37 Initiating ART at the time of HIV diagnosis will result in increased numbers of relatively immunocompetent individuals on ART who may have a higher risk of defaulting treatment. Specific interventions aimed at these individuals need to be developed to ensure optimal retention in care.
This study has several limitations. First, ascertainment of vital status for treatment defaulters was incomplete, which may have led to a misclassification of deaths as defaulters. However, sensitivity analysis excluding individuals with unascertained vital status did not influence our overall findings. Second, resumption of therapy was not ascertained in patients who moved to other communities, possibly resulting in underestimation of treatment resumption. Third, the clinical and immunological consequences of treatment interruption were not analysed due to lack of laboratory data, in particular the lack of capacity to perform routine viral load, and the small number of individuals resuming therapy. However it has been shown in industrialised settings that treatment interruption impacts negatively on CD4 count, viral load suppression and clinical progression.

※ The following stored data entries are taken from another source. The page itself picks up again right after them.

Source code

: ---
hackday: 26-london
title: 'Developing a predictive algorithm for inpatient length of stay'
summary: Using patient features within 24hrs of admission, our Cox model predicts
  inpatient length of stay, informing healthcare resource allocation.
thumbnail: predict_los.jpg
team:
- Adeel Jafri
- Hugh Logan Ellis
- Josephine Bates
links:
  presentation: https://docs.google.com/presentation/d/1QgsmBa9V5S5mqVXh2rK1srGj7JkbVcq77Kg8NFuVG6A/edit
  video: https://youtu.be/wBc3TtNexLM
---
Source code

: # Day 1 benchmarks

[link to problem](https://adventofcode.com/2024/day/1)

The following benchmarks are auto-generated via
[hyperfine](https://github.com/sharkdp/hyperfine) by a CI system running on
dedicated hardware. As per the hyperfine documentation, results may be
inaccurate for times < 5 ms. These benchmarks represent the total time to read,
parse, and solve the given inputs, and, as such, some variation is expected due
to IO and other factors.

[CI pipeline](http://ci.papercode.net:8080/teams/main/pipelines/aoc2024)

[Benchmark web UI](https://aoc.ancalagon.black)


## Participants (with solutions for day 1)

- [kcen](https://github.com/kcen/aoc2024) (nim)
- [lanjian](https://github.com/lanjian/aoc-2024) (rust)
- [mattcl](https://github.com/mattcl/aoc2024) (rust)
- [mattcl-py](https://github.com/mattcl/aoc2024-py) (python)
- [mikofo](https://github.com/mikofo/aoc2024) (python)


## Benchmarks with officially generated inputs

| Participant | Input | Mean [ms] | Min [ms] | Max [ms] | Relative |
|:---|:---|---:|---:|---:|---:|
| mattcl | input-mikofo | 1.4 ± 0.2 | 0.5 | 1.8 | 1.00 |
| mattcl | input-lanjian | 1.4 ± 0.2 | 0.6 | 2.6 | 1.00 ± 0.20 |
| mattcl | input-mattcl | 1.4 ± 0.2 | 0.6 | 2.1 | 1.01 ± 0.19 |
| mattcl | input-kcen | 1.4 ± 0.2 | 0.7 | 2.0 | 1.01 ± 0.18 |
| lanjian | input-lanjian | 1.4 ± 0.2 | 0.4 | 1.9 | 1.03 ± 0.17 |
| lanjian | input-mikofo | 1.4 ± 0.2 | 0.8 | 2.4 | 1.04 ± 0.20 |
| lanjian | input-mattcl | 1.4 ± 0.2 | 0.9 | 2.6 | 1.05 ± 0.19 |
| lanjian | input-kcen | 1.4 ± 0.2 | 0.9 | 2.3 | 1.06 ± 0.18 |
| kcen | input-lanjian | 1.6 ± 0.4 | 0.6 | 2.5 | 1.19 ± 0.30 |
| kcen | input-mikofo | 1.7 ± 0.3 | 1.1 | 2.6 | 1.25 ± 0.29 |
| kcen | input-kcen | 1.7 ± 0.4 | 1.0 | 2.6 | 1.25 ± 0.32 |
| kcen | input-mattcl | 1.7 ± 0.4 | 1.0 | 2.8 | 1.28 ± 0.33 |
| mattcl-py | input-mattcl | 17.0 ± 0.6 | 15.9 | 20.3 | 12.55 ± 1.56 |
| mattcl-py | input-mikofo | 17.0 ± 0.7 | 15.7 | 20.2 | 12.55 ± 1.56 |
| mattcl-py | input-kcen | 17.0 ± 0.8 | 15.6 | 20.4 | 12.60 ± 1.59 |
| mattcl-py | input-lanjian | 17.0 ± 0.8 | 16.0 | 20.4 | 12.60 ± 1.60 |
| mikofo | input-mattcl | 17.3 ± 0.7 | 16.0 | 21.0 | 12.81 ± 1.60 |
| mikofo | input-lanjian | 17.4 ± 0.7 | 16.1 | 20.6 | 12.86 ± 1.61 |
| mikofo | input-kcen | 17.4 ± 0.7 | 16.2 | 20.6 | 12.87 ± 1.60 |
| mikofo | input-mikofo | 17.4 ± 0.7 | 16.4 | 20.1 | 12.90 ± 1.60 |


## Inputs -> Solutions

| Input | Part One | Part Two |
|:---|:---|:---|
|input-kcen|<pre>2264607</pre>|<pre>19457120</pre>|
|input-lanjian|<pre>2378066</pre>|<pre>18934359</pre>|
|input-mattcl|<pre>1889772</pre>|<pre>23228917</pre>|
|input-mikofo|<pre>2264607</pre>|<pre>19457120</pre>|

11, 12, 19We consider that the main finding of this study that a considerable proportion of treatment defaulters return to care is likely to be generalisable to similar settings. Nevertheless, risk factors for defaulting and resuming therapy might differ with regards to eligibility criteria and resources available for patient tracing.
A strength of this study is that the relatively large sample size and follow up time. This allows for an assessment of risk factors for defaulting and treatment interruption that in turn allows for several proposals to be made to limit defaulting and treatment interruption in similar programme settings. In particular, interventions to keep patients in care should be targeted at men, patients with higher CD4 counts and during the first 6 months of ART. Moreover, the finding that the probability of resuming therapy was highest in the first year following treatment defaulting suggests that efforts to bring patients back into care might be most successful early into defaulting treatment.